Sebagaimana yang telah kita ketahui bahwa Hak Asasi yang kita miliki adalah kesadaran kita atas potensi yang Allah SWT karuniakan pada kita. Dan sebagai bentuk rasa syukur kita melalui ibadah kepada-Nya. Dari kedua poin di atas dapat kita lihat, bahwa hokum HAM dalam Islam berlandaskan pada asas ke-Tuhanan. Landasan utama yang diyakini dalam Islam adalah, manusia tiada memiliki daya apapun, dan Allah SWT sebagai satu-satunya Zat yang memberikan daya, upaya, kehendak, serta kebebasan.
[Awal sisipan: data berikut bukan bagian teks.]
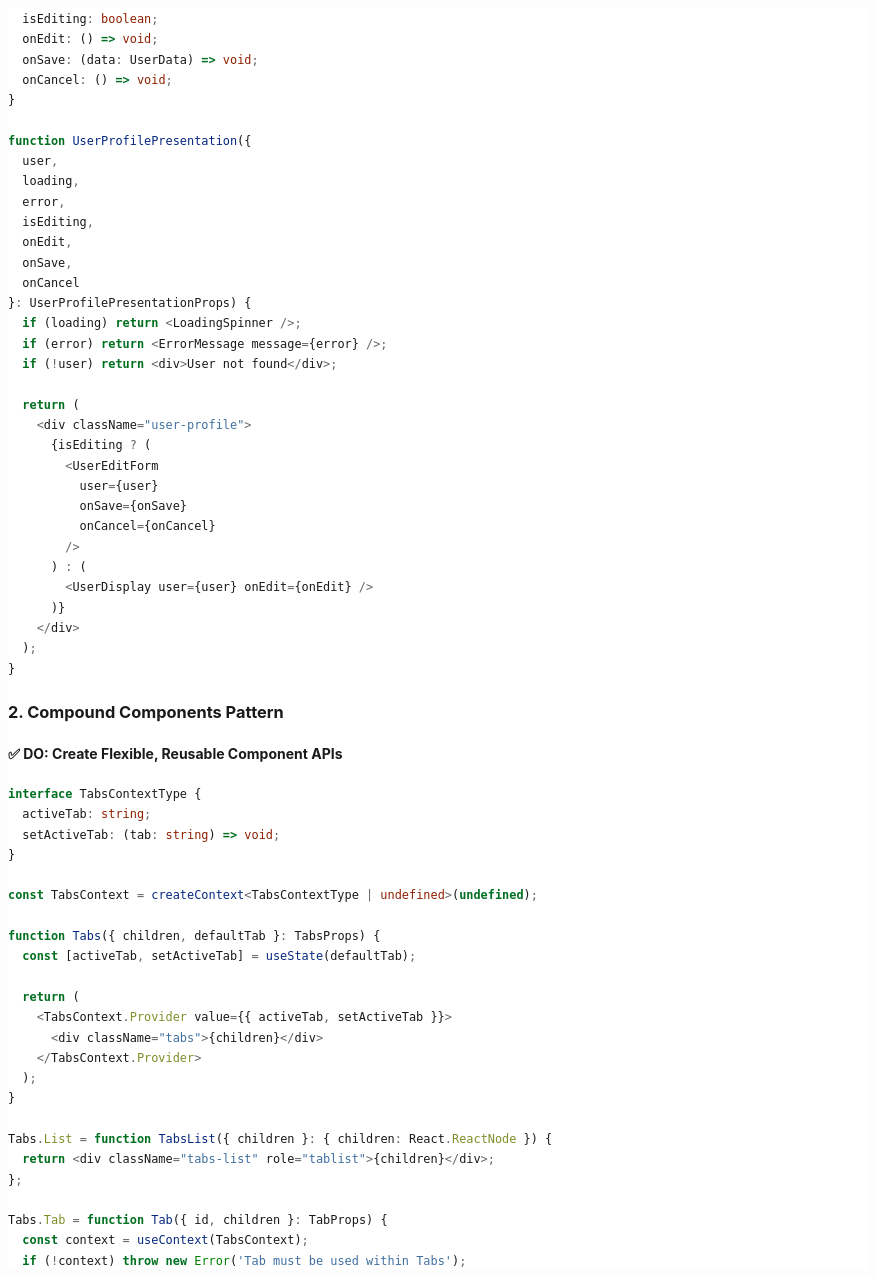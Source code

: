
 ```typescript
  isEditing: boolean;
  onEdit: () => void;
  onSave: (data: UserData) => void;
  onCancel: () => void;
}

function UserProfilePresentation({
  user,
  loading,
  error,
  isEditing,
  onEdit,
  onSave,
  onCancel
}: UserProfilePresentationProps) {
  if (loading) return <LoadingSpinner />;
  if (error) return <ErrorMessage message={error} />;
  if (!user) return <div>User not found</div>;

  return (
    <div className="user-profile">
      {isEditing ? (
        <UserEditForm 
          user={user} 
          onSave={onSave} 
          onCancel={onCancel} 
        />
      ) : (
        <UserDisplay user={user} onEdit={onEdit} />
      )}
    </div>
  );
}
```

### 2. Compound Components Pattern

#### ✅ DO: Create Flexible, Reusable Component APIs
```typescript
interface TabsContextType {
  activeTab: string;
  setActiveTab: (tab: string) => void;
}

const TabsContext = createContext<TabsContextType | undefined>(undefined);

function Tabs({ children, defaultTab }: TabsProps) {
  const [activeTab, setActiveTab] = useState(defaultTab);
  
  return (
    <TabsContext.Provider value={{ activeTab, setActiveTab }}>
      <div className="tabs">{children}</div>
    </TabsContext.Provider>
  );
}

Tabs.List = function TabsList({ children }: { children: React.ReactNode }) {
  return <div className="tabs-list" role="tablist">{children}</div>;
};

Tabs.Tab = function Tab({ id, children }: TabProps) {
  const context = useContext(TabsContext);
  if (!context) throw new Error('Tab must be used within Tabs');
```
Oleh karena itu, walaupun manusia memiliki kebebasan dan kehendak, tetap saja itu semua pemberian dari Allah SWT. Manusia diberi Hak hanya untuk memanfaatkan segala pemberian yang Allah SWT karuniakan pada kita, hanya untuk kebaikan.
Kesimpulan
Hak Asasi yang disebutkan dalam poin-poin universal Barat seakan-akan terkemas apik sebagaimana halnya yang tertera dalam Deklarasi Universal. Namun, kita harus melakukan telaah lebih lanjut atas apa yang ada di dalam Islam. Islam tidaklah miskin, melainkan kaya. Bahkan sebelum dunia menemukan Deklarasi Universal, Islam sudah memberikan dua system undang-undang HAM. Namun yang perlu kita sikapi di sini adalah; Hak Asasi bukanlah suatu bentuk kebebasan, melainkan suatu bentuk kesadaran untuk merasakan apa yang orang lain inginkan, yang terwujud dalam suatu system harmoni yang menjaga keselarasan tersebut. Hak Asasi adalah karunia Allah SWT, yang berlaku untuk sesama manusia. Ke-Tuhanan adalah landasan utama HAM dalam Islam.
REFERENSI
Al- Baqir, Muhammad. Ulama, Sufi, dan Pemimpin Umat: Hidup dan Pikiran Ali Zainal Abidin, Cucu Rasulullah. Mizan. Bandung: 1993.